In the past this song has always conjured an idyllic image of the Infant Christ contentedly snoozing in his mother’s arm. But when I heard the words this year, I did not think of Bethlehem, I saw Golgotha. I saw a grieving Mother Mary cradling the dead body of Our Lord. I saw the Pietà, Michelangelo’s masterpiece that cries out in its sorrow and beauty, Behold, God’s love for you.
The Nativity isn’t cute. It isn’t clean. The God of the Universe is born among animal dung right in the thick of humanity’s filth. He comes to give up everything, including his very life. But it is an undeniably beautiful scene because it is an image of God’s unwavering love. His coming is the moment all creation has waited for with tears and groaning, like a woman in labor. Everything hinges upon it.
The school shooting at Sandy Hook Elementary is by no means the only tragedy that occurred during this holiday season. But it has made us grapple with the meaning of Christmas. I love what Ross Douthat said in his piece, “The Loss of the Innocents”:
“…the Christmas story isn’t just the manger and the shepherds and the baby Jesus, meek and mild. The rage of Herod is there as well, and the slaughtered innocents of Bethlehem, and the myrrh that prepares bodies for the grave. The cross looms behind the stable — the shadow of violence, agony and death. In the leafless hills of western Connecticut, this is the only Christmas spirit that could possibly matter now.”

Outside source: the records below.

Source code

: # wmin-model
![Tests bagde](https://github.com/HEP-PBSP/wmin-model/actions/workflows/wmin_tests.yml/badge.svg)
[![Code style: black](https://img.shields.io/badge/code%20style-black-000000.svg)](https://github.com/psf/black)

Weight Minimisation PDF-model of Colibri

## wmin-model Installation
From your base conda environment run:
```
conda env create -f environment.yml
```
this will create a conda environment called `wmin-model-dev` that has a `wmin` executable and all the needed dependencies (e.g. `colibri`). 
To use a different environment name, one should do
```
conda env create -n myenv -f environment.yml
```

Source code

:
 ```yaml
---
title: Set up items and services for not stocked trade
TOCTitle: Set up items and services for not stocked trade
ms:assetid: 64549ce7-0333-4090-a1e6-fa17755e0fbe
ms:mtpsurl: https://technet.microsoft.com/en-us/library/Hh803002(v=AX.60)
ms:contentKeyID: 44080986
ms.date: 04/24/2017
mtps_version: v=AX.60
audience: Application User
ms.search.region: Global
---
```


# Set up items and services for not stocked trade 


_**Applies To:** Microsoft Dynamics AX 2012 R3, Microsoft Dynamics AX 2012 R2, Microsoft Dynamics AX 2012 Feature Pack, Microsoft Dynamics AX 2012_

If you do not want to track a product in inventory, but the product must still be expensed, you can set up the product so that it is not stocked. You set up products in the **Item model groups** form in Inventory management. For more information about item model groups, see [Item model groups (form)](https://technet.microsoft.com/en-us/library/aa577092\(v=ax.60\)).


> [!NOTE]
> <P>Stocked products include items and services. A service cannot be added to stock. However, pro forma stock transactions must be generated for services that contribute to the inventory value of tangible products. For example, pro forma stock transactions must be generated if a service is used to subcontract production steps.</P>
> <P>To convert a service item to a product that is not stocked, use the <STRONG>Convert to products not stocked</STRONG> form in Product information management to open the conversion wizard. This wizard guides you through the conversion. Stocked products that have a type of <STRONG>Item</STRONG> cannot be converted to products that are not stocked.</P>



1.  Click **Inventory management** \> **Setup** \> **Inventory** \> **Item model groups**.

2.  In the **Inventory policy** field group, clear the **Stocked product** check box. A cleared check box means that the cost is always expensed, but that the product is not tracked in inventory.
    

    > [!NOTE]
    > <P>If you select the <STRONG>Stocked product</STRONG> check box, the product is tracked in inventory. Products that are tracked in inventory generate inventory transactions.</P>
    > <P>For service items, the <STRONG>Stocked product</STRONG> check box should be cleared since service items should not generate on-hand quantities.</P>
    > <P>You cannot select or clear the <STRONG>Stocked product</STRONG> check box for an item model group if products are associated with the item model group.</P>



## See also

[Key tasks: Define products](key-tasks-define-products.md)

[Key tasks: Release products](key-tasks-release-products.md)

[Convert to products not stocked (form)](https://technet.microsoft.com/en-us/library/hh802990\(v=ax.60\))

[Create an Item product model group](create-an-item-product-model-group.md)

Perhaps if we did not suffer, we could just see the Nativity as merely heart-warming and leave it at that. But, in this our exile, we grasp at the truth of the Incarnation as we cling to the Cross where our Savior’s arms are outstretched crying out, “Behold, God’s love for you.” And this most grotesque and most beautiful of all images, the Crucifixion, is what makes the Incarnation our source of hope. The true King has come to offer himself as a sacrifice for us. To heal what is broken. To set all things right. His sacrifice, his death becomes his triumph and our salvation. Take heart, I have overcome the world. And knowing that, we can sing “Joy to the World” with full hearts.
image source: saintpetersbasilica.org
Christine Thompson says
The “image source” link at the bottom needs updating– http://saintpetersbasilica.org/
Haley says
Thanks, Christine 🙂
KelleyAnnie @ Over the Threshold says
Great post, Haley! Your first paragraph drawing the connection between the manger and the cross reminded me of a book a woman used to read to the children in our church many Christmases. There are many places you can find the text online, but here is the book on Amazon: http://www.amazon.com/Tale-Three-Trees-Traditional-Folktale/dp/0745917437/ref=sr_1_1?s=books&ie=UTF8&qid=1356987071&sr=1-1&keywords=the+three+trees
It’d be a great one for your kids.
Thank you also for any and all mention of solidarity in the Sandy Hook tragedy. I live in the next town over and what has been most powerful is seeing the outpouring of support in and for our community.
Haley says
I clearly need to get my hands on that book and add it to our Advent/Christmas stash. Thanks for the recommendation!
Didn’t know you were so close to Newtown. Thinking of and praying for your community!
KelleyAnnie @ Over the Threshold says
You’re welcome…and thank you 🙂
Miriam says
Dear Haley,
Thank you for your thought-provoking post and for putting so beautifully into words what I always think and experience at this time.
I hope you had a blessed Christmas time and that your 2013 will be filled with joy and that unfailing hope that we have through Jesus Christ and his sacrifice of love.
A big hug from Spain.
Haley says
Thank you, Miriam! What a beautiful hope for the new year.